#### [How to complete this task]
From the listing below, copy every line with the word "boxed".

#### [Information]
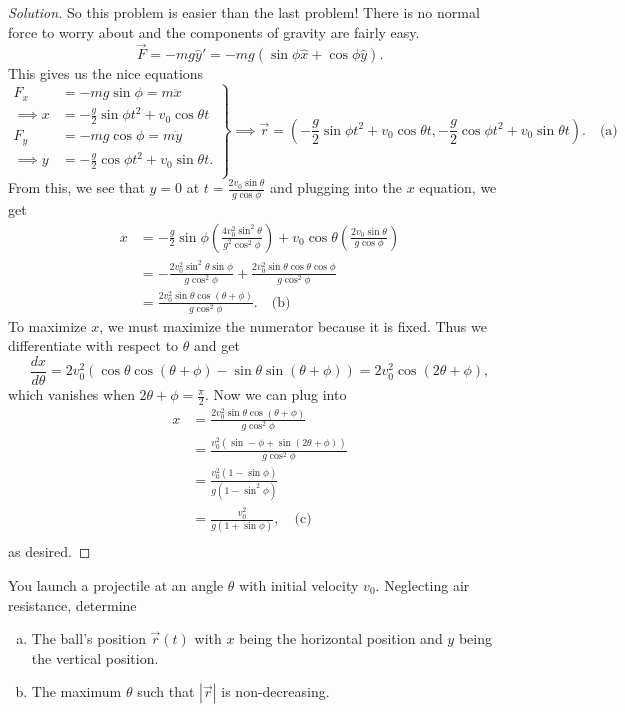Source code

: \documentclass{article}
\begin{document}
\begin{proof}[Solution]
So this problem is easier than the last problem! There is no normal
force to worry about and the components of gravity are fairly easy.
\[ \vec{F} = -mg \hat{y}' = -mg (\sin \phi \hat{x} + \cos \phi \hat{y}).
\]
This gives us the nice equations
\[ \left.\begin{aligned}
F_x &= -mg \sin \phi = m \ddot{x} \\
\implies x &= -\frac{g}{2} \sin \phi t^2 + v_0 \cos \theta t \\
F_y &= -mg \cos \phi = m \ddot{y} \\
\implies y &= -\frac{g}{2} \cos \phi t^2 + v_0 \sin \theta t. \\
\end{aligned} \right \rbrace
\implies
\boxed{\vec{r} = \left(-\frac{g}{2} \sin \phi t^2 + v_0 \cos \theta t,
-\frac{g}{2} \cos \phi t^2 + v_0 \sin \theta t\right)}. \quad
\textrm{(a)} \]
From this, we see that $y = 0$ at $t = \frac{2 v_0 \sin \theta}{g \cos
\phi}$ and plugging into the $x$ equation, we get
\[ \begin{aligned}
x &= -\frac{g}{2} \sin \phi \left(\frac{4 v_0^2 \sin^2 \theta}{g^2
\cos^2 \phi}\right) + v_0 \cos \theta \left(\frac{2 v_0 \sin \theta}{g
\cos \phi}\right) \\
&= -\frac{2 v_0^2 \sin^2 \theta \sin \phi}{g \cos^2 \phi} + \frac{2
v_0^2 \sin \theta \cos \theta \cos \phi}{g \cos^2 \phi} \\
&= \boxed{\frac{2 v_0^2 \sin \theta \cos(\theta + \phi)}{g \cos^2
\phi}}. \quad \textrm{(b)}
\end{aligned} \]
To maximize $x$, we must maximize the numerator because it is fixed.
Thus we differentiate with respect to $\theta$ and get
\[ \frac{dx}{d \theta} = 2 v_0^2 (\cos \theta \cos(\theta + \phi) - \sin
\theta \sin(\theta + \phi)) = 2 v_0^2 \cos (2 \theta + \phi), \]
which vanishes when $2 \theta + \phi = \frac{\pi}{2}$. Now we
can plug into
\[ \begin{aligned}
x &= \frac{2 v_0^2 \sin \theta \cos(\theta + \phi)}{g \cos^2 \phi} \\
&= \frac{v_0^2 (\sin -\phi + \sin(2 \theta + \phi))}{g \cos^2 \phi} \\
&= \frac{v_0^2 (1 - \sin \phi)}{g (1 - \sin^2 \phi)} \\
&= \boxed{\frac{v_0^2}{g (1 + \sin \phi)}}, \quad \textrm{(c)} \\
\end{aligned} \]
as desired.
\end{proof}

\begin{prb}
You launch a projectile at an angle $\theta$ with initial velocity
$v_0$. Neglecting air resistance, determine
\begin{enumerate}[(a)]
\item The ball's position $\vec{r}(t)$ with $x$ being the horizontal
position and $y$ being the vertical position.
\item The maximum $\theta$ such that $|\vec{r}|$ is non-decreasing.
\end{enumerate}
\end{prb}
\end{document}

#### [Exercise output]
\boxed{\vec{r} = \left(-\frac{g}{2} \sin \phi t^2 + v_0 \cos \theta t,
&= \boxed{\frac{2 v_0^2 \sin \theta \cos(\theta + \phi)}{g \cos^2
&= \boxed{\frac{v_0^2}{g (1 + \sin \phi)}}, \quad \textrm{(c)} \\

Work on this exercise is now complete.